Delete Columns A and B.

I had thought from your original post that each file contained only
one abstract, so you would have to rewrite the script to behave
accordingly. If you put up a link to one of the files I wouldn't mind
trying to do it.

Subject: Re: Converting row-based text files into excel, access or spss
From: dmrmv-ga on 10 Mar 2006 11:13 PST

I just noticed I should have put a beginning of line character in
front of the regular expression in case there are uppercase letter
pairs elsewhere.  I have tested it and it works: "^[A-Z][A-Z] ". It
would cause problems if you have letter pairs as part of the abstract
(ie "AZ is a state in the US" would match if AZ was the start of a
line).

Subject: Re: Converting row-based text files into excel, access or spss
From: pige-ga on 13 Mar 2006 10:58 PST

hello dmrmv,
Thanks again for the help and offers of help (I'm going to read up on
regular expressions!)
Unfortunatley, I don't have a website just yet so I'm not sure I can
do the link thing (yet another mountain to climb!!).

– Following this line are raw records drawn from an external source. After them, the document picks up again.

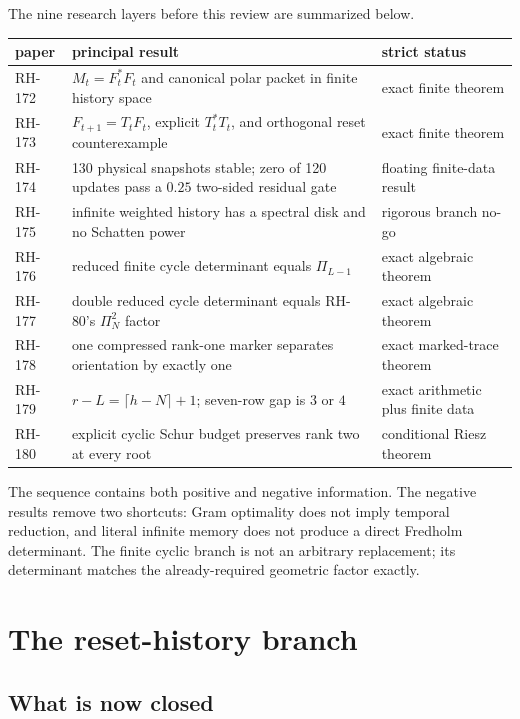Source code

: \documentclass[12pt]{article}
\theoremstyle{remark}
\begin{document}
The nine research layers before this review are summarized below.
\begin{center}
\small
\begin{tabular}{p{}p{}p{}}
\toprule
paper & principal result & strict status\\
\midrule
RH-172 & $M_t=F_t^*F_t$ and canonical polar packet in finite history space & exact finite theorem\\
RH-173 & $F_{t+1}=T_tF_t$, explicit $T_t^*T_t$, and orthogonal reset counterexample & exact finite theorem\\
RH-174 & 130 physical snapshots stable; zero of 120 updates pass a $0.25$ two-sided residual gate & floating finite-data result\\
RH-175 & infinite weighted history has a spectral disk and no Schatten power & rigorous branch no-go\\
RH-176 & reduced finite cycle determinant equals $\Pi_{L-1}$ & exact algebraic theorem\\
RH-177 & double reduced cycle determinant equals RH-80's $\Pi_N^2$ factor & exact algebraic theorem\\
RH-178 & one compressed rank-one marker separates orientation by exactly one & exact marked-trace theorem\\
RH-179 & $r-L=\lceil h-N\rceil+1$; seven-row gap is $3$ or $4$ & exact arithmetic plus finite data\\
RH-180 & explicit cyclic Schur budget preserves rank two at every root & conditional Riesz theorem\\
\bottomrule
\end{tabular}
\end{center}
The sequence contains both positive and negative information.  The negative
results remove two shortcuts: Gram optimality does not imply temporal
reduction, and literal infinite memory does not produce a direct Fredholm
determinant.  The finite cyclic branch is not an arbitrary replacement; its
determinant matches the already-required geometric factor exactly.

\section{The reset-history branch}

\subsection{What is now closed}
\end{document}
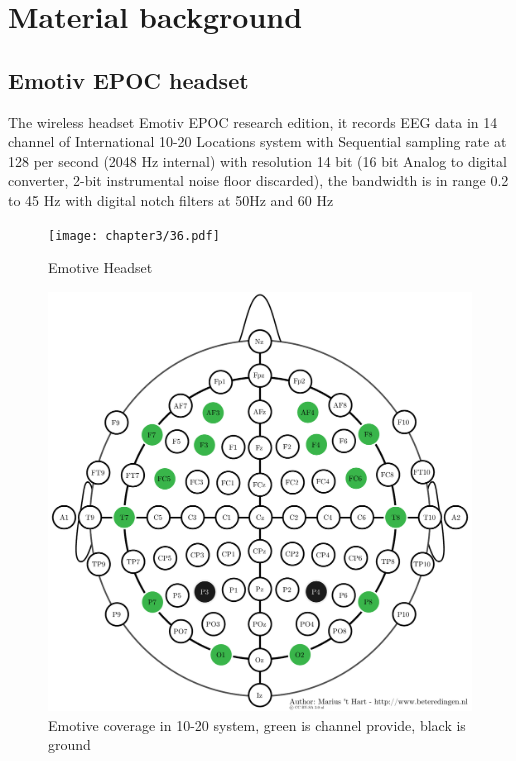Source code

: \newpage
\section{Material background}

\subsection{Emotiv EPOC headset\cite{ref12}}

\hspace{1.5cm} The wireless headset Emotiv EPOC research edition, it records EEG data in 14 channel of International 10-20 Locations system with Sequential sampling rate at 128 per second (2048 Hz internal) with resolution 14 bit (16 bit Analog to digital converter, 2-bit instrumental noise floor discarded), the bandwidth is in range 0.2 to 45 Hz with digital notch filters at 50Hz and 60 Hz

\begin{figure}[ht]
	\centering
	\texttt{[image: chapter3/36.pdf]}
	\caption{Emotive Headset}
\end{figure}

\begin{figure}[ht]
	\centering
	\includegraphics[scale = 0.5]{chapter3/emotiv_electrodes_cover.pdf}
	\caption{Emotive coverage in 10-20 system, green is channel provide, black is ground}
\end{figure}

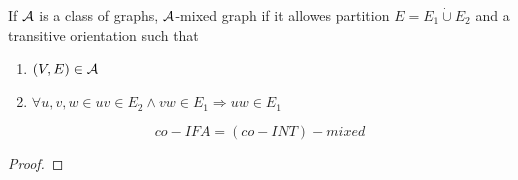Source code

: \begin{definition}
	If $\operatorname{\mathcal{A}}$ is a class of graphs, $\operatorname{\mathcal{A}}$-mixed graph if it allowes partition $E = E_1 \dot{\cup} E_2$ and a transitive orientation such that
	\begin{enumerate}
		\item $(V, E) \in \operatorname{\mathcal{A}}$
		\item $\forall u, v, w \in uv \in E_2 \land vw \in E_1 \Rightarrow uw \in E_1$
	\end{enumerate}
\end{definition}

\begin{theorem}[Complements]
	\[ co-IFA = (co-INT)-mixed \]
\end{theorem}
\begin{proof}
\end{proof}
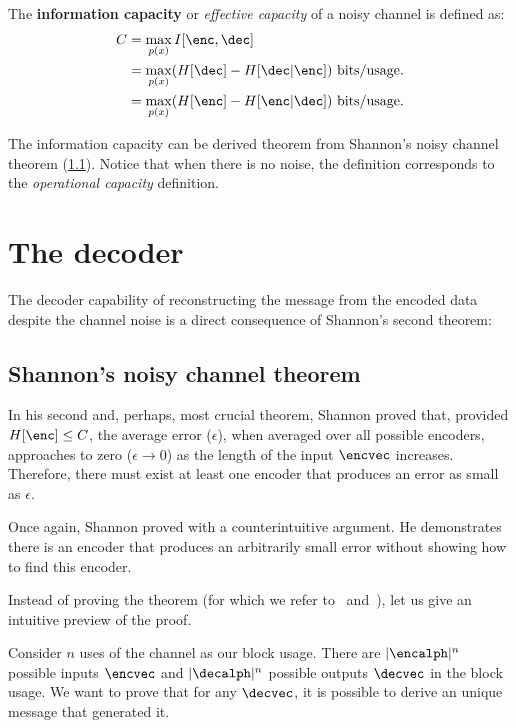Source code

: \begin{definition}
	The \textbf{information capacity} or \emph{effective capacity} of a noisy channel is defined as:
	\begin{align}
		C &= \max_{p(x)} I[\enc,\dec]\\
		&=\max_{p(x)} (H[\dec] - H[\dec|\enc]) \text{ bits/usage.}\\
		&=\max_{p(x)} (H[\enc] - H[\enc|\dec]) \text{ bits/usage}.
	\end{align}
\end{definition}
The information capacity can be derived theorem from Shannon's noisy channel theorem (\ref{noisy_channel_theorem}). Notice that when there is no noise, the definition corresponds to the \emph{operational capacity} definition.

\section{The decoder}
The decoder capability of reconstructing the message from the encoded data despite the channel noise is a direct consequence of Shannon's second theorem:

\subsection{Shannon's noisy channel theorem}\label{noisy_channel_theorem}
In his second and, perhaps, most crucial theorem, Shannon proved that, provided \(H[\enc]\leq C\), the average error (\(\epsilon\)), when averaged over all possible encoders, approaches to zero (\(\epsilon \to 0\)) as the length of the input \(\encvec\) increases. Therefore, there must exist at least one encoder that produces an error as small as \(\epsilon\).

Once again, Shannon proved with a counterintuitive argument. He demonstrates there is an encoder that produces an arbitrarily small error without showing how to find this encoder.

Instead of proving the theorem (for which we refer to~\citeauthor{mackay:2002} and~\citeauthor{cover:2006}), let us give an intuitive preview of the proof.

Consider \(n\) uses of the channel as our block usage. There are \(|\encalph|^n\) possible inputs \(\encvec\) and \(|\decalph|^n\) possible outputs \(\decvec\) in the block usage. We want to prove that for any \(\decvec\), it is possible to derive an unique message that generated it.

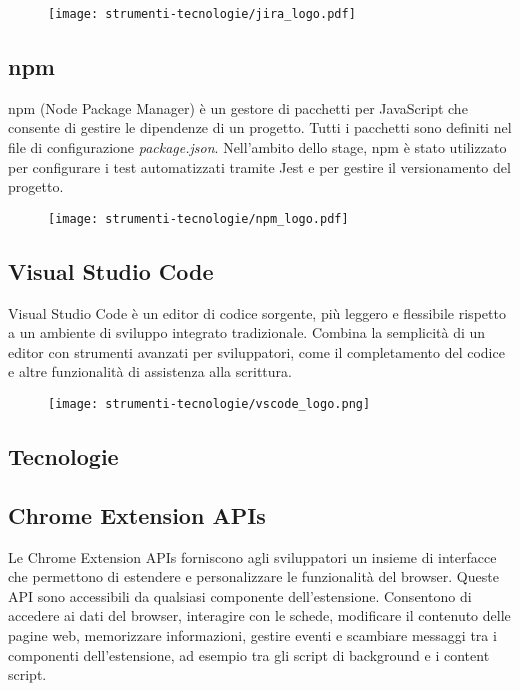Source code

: \begin{figure}[H]
    \centering 
    \texttt{[image: strumenti-tecnologie/jira\_logo.pdf]} 
\end{figure}

\subsection*{npm}

\par npm (Node Package Manager) è un gestore di pacchetti per JavaScript che consente di gestire le dipendenze di un progetto. Tutti i pacchetti sono definiti nel file di configurazione \textit{package.json}. Nell’ambito dello stage, npm è stato utilizzato per configurare i test automatizzati tramite Jest e per gestire il versionamento del progetto.

\begin{figure}[H]
    \centering 
    \texttt{[image: strumenti-tecnologie/npm\_logo.pdf]} 
\end{figure}

\subsection*{Visual Studio Code}

\par Visual Studio Code è un editor di codice sorgente, più leggero e flessibile rispetto a un ambiente di sviluppo integrato tradizionale. Combina la semplicità di un editor con strumenti avanzati per sviluppatori, come il completamento del codice e altre funzionalità di assistenza alla scrittura.

\begin{figure}[H]
    \centering 
    \texttt{[image: strumenti-tecnologie/vscode\_logo.png]} 
\end{figure}

\subsection{Tecnologie}

\subsection*{Chrome Extension APIs}

\par Le Chrome Extension APIs forniscono agli sviluppatori un insieme di interfacce che permettono di estendere e personalizzare le funzionalità del browser. Queste API sono accessibili da qualsiasi componente dell’estensione. Consentono di accedere ai dati del browser, interagire con le schede, modificare il contenuto delle pagine web, memorizzare informazioni, gestire eventi e scambiare messaggi tra i componenti dell’estensione, ad esempio tra gli script di background e i content script.

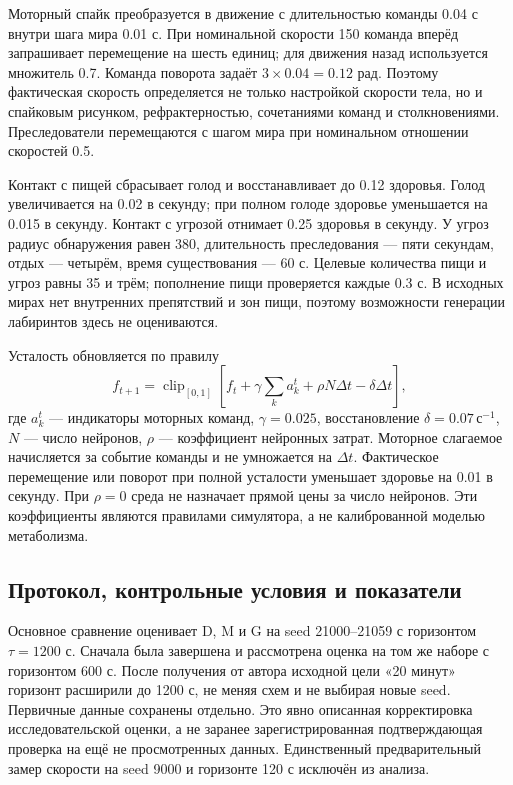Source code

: \documentclass[11pt]{article}
\begin{document}
Моторный спайк преобразуется в движение с длительностью команды 0.04 с внутри шага мира 0.01 с. При номинальной скорости 150 команда вперёд запрашивает перемещение на шесть единиц; для движения назад используется множитель 0.7. Команда поворота задаёт $3\times0.04=0.12$ рад. Поэтому фактическая скорость определяется не только настройкой скорости тела, но и спайковым рисунком, рефрактерностью, сочетаниями команд и столкновениями. Преследователи перемещаются с шагом мира при номинальном отношении скоростей 0.5.

Контакт с пищей сбрасывает голод и восстанавливает до 0.12 здоровья. Голод увеличивается на 0.02 в секунду; при полном голоде здоровье уменьшается на 0.015 в секунду. Контакт с угрозой отнимает 0.25 здоровья в секунду. У угроз радиус обнаружения равен 380, длительность преследования --- пяти секундам, отдых --- четырём, время существования --- 60 с. Целевые количества пищи и угроз равны 35 и трём; пополнение пищи проверяется каждые 0.3 с. В исходных мирах нет внутренних препятствий и зон пищи, поэтому возможности генерации лабиринтов здесь не оцениваются.

Усталость обновляется по правилу
\begin{equation}
 f_{t+1}=\operatorname{clip}_{[0,1]}\left[f_t+\gamma\sum_k a_k^t+\rho N\Delta t-\delta\Delta t\right],
\end{equation}
где $a_k^t$ --- индикаторы моторных команд, $\gamma=0.025$, восстановление $\delta=0.07\,\mathrm{с}^{-1}$, $N$ --- число нейронов, $\rho$ --- коэффициент нейронных затрат. Моторное слагаемое начисляется за событие команды и не умножается на $\Delta t$. Фактическое перемещение или поворот при полной усталости уменьшает здоровье на 0.01 в секунду. При $\rho=0$ среда не назначает прямой цены за число нейронов. Эти коэффициенты являются правилами симулятора, а не калиброванной моделью метаболизма.

\subsection{Протокол, контрольные условия и показатели}
Основное сравнение оценивает D, M и G на seed 21000--21059 с горизонтом $\tau=1200$ с. Сначала была завершена и рассмотрена оценка на том же наборе с горизонтом 600 с. После получения от автора исходной цели «20 минут» горизонт расширили до 1200 с, не меняя схем и не выбирая новые seed. Первичные данные сохранены отдельно. Это явно описанная корректировка исследовательской оценки, а не заранее зарегистрированная подтверждающая проверка на ещё не просмотренных данных. Единственный предварительный замер скорости на seed 9000 и горизонте 120 с исключён из анализа.
\end{document}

However, I can
send you a file as an attachment if you send me an email to the
following address: pigeom@magma.ca.
Cheers

Subject: Re: Converting row-based text files into excel, access or spss
From: pige-ga on 13 Mar 2006 16:33 PST

To dmrmv,

After some fumbling around, I figured out that my Internet provider
includes some webpage space with my DSL line. I've also figured out
how to paste a link to one of my textfiles via my "website" (I use
that term loosely given the meagre quantity and quality of stuff on
said site). Anyway, here's the link:

http://www.magma.ca/~pigeom/index.htm

Click on text files to pull up a sample of one of my txt files. Thanks
again for taking a stab at this. I'm learning a lot as I go.

Cheers

Subject: Re: Converting row-based text files into excel, access or spss
From: dmrmv-ga on 14 Mar 2006 22:00 PST

Hi Marc-Andre:

I downloaded your file and emailed you a script that I think will work
for you. I'm not a Google Researcher; my apologies if they feel that
I've poached on their preserve. However, it fills a need as a
practical approach to something I needed to do anyway.

Regards.

DMR.

Subject: Re: Converting row-based text files into excel, access or spss
From: q_juno-ga on 15 Mar 2006 17:06 PST

If you think you'll need to do this type of thing repeatedly, you
might consider Datawatch's Monarch.  I've used it for years for
parsing text files - from little table files to big 150 mgb data
downloads.  The pro version is expensive at over $600, but worth it
for me; it has lookup table and database-linking capability, and
parses html and pdf files, too, and outputs to almost anything.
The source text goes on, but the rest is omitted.